A COMPARATIVE ANALYSIS OF OLD AND NEW
GENERATION BANKS
BY
KASUM, A. S.,
ABDULRAHEEM, A.
AND
OLANIYI, T. A.
DEPARTMENT OF ACCOUNTING AND FINANCE
UNIVERSITY OF ILORIN, ILORIN.
ABSTRACT
Banks provides financial services to individuals and organizations. Nigeria
being an essentially cash based economy, in term of transaction payment
system, left the bank with the problem of having to contend with huge
volume of transaction which directly translate to long queue for services of
banks. It now becomes one of the challenges for banks, to be able to manage
the time spent by customers in the banking hall to remain competitive.
The objective of the study is to evaluate the effect of queue efficiency on
customer perception and hence, patronage of banks.
Primary data were collected, through a well structured questionnaire that
were administered on customers of selected banks. The data captured in the
questionnaire, which are on perception of banks queue management
practice and consequent effects, were analysed using percentages, mean and
standard deviation, which then facilitated inferential statistical analysis
using chi-square and Z scores tests.
The study reveals that more time is spent in the old generation banks than it
is in new generation banks. It also showed that quick service delivery could
influence choice of banks by customers. Based on these, the study suggest
that old banks should improves on time management practices and new ones
sustain their current practice and not to take customers above their
capacity.
Background to The Study
Every relationship is a game and banker-customer relationship is not
an exception. The corporate objective of any bank which is maximization of
shareholders’ wealth can only be achieved if customers are retained and
satisfied. This is in line with Kotler’s (1999) perception that the key to
successful marketing of financial services is identification and packaging of
customers’ needs to their satisfaction.
The competition in Nigerian banking sector is getting more intense,
partly due to regulatory imperatives of universal banking and also due to
customers’ awareness of their rights. Bank customers have become
increasingly demanding, as they require high quality, low priced and
immediate service delivery. They want additional improvement of value
from their chosen banks (Olaniyi, 2004). Service delivery in banks is
personal, customers are either served immediately or join a queue (waiting
line) if the system is busy.

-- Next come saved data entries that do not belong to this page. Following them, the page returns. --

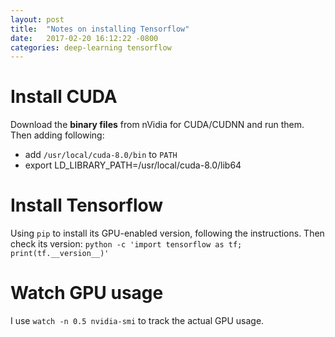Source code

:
 ```yaml
---
layout: post
title:  "Notes on installing Tensorflow"
date:   2017-02-20 16:12:22 -0800
categories: deep-learning tensorflow
---
```

# Install CUDA

Download the **binary files** from nVidia for CUDA/CUDNN and run them. Then adding following:


- add `/usr/local/cuda-8.0/bin` to `PATH`
- export LD_LIBRARY_PATH=/usr/local/cuda-8.0/lib64

# Install Tensorflow
Using `pip` to install its GPU-enabled version, following the instructions. Then check its version:
`python -c 'import tensorflow as tf; print(tf.__version__)'`

# Watch GPU usage
I use `watch -n 0.5 nvidia-smi` to track the actual GPU usage.
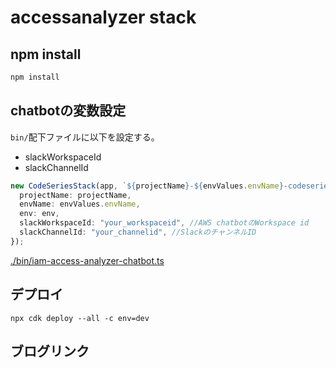 # accessanalyzer stack

## npm install

```bash
npm install
```

## chatbotの変数設定

`bin/`配下ファイルに以下を設定する。

- slackWorkspaceId
- slackChannelId

```typescript
new CodeSeriesStack(app, `${projectName}-${envValues.envName}-codeseries-stack`, {
  projectName: projectName,
  envName: envValues.envName,
  env: env,
  slackWorkspaceId: "your_workspaceid", //AWS chatbotのWorkspace id
  slackChannelId: "your_channelid", //SlackのチャンネルID
});

```

[./bin/iam-access-analyzer-chatbot.ts](./bin/iam-access-analyzer-chatbot.ts)

## デプロイ

```shell
npx cdk deploy --all -c env=dev
```

## ブログリンク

A queue occurs where facilities are limited and
cannot satisfy demand made against them at a particular period. However,
most customers are not comfortable with waiting or queuing (Olaniyi, 2004).
The danger of keeping customers in a queue is that their waiting time may
amount to or could become a cost to them (i.e. bank customers). According
to Elegalam (1978), customers are prepared not to spend more cost of
waiting / queuing. The time wasted on the queue would have been
judiciously utilized elsewhere (the opportunity cost of time spent in
queuing).
Conceptual Issues
A queue for the purpose of this study is the aggregation of customer
awaiting a service function, it is an everyday occurrences and results when
the number of calling units exceed the number of available service center
(Olaniyi, 2004). These has become an integral of any service which refers to
the whole time from arrival of inputs to their departure.

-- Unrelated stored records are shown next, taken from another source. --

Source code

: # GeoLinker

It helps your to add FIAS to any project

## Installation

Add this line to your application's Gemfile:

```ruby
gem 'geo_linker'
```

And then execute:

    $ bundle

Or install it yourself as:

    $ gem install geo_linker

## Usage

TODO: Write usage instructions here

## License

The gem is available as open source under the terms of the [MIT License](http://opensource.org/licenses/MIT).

The variants of queuing models that can be applied to address the
customers’ needs according to Ashley (2000) include a simple system,
multiple-channel system, constant service and limited population models.
A simple system is a single line and a single service system which
consists of items forming a single queue which is served by a single facility.

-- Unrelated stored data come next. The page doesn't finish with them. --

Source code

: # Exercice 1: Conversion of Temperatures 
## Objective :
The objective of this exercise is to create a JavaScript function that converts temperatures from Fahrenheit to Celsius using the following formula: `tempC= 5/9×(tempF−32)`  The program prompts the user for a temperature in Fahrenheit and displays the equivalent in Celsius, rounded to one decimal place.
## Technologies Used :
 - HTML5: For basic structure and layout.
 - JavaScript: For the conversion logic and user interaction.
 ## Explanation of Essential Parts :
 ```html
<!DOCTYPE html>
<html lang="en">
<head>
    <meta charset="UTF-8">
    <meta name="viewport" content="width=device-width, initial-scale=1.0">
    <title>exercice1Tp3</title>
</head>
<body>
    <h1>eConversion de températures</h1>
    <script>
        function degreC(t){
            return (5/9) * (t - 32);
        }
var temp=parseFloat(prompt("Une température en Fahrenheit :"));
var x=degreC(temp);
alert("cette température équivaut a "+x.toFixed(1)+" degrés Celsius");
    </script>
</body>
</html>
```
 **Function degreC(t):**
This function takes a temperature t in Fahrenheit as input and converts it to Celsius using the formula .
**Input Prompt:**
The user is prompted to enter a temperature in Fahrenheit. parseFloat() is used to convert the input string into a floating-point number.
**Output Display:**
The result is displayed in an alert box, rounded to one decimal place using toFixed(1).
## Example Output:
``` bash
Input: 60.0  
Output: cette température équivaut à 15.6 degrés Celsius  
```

Other models are one queue multi-server system, multiple queue and multiserver system and of course multiple server single-queue system. On the
other hand the constant service time model provides service to customers
instead of experimental distributed times. The limited population model
provides a dependent relationship between the length of the queue and the
arrival rate.
The Queue Structure
Fig. 1
Input or
Source
Queue
Service
mechanism
Service unit
or exit
Customer selection, according to
Queue Discipline.
Source ; Olaniyi, T.A.(2004)
Queue Discipline
This involves priority rules by which customers are served. Barry and
Jay (1993) gave the following categories of queue discipline:
a)
Preemptive Priority: This is common in emergency situations and it
allows customers that arrive at any time to replace customers that are
being served e.g. in-patient treatment in hospitals.
b)
Non-Preemptive priority: Queue is arranged in such a way that item
with the highest priority in the system is served first and there is no
displacement of items in service. Such methods include:
i) FIFO (First-in-First Out): This method allows the first item to
enter the system to be served first.
i) LIFO (Last-in-First-Out): In this type the last item on
queue that enters the system is served first.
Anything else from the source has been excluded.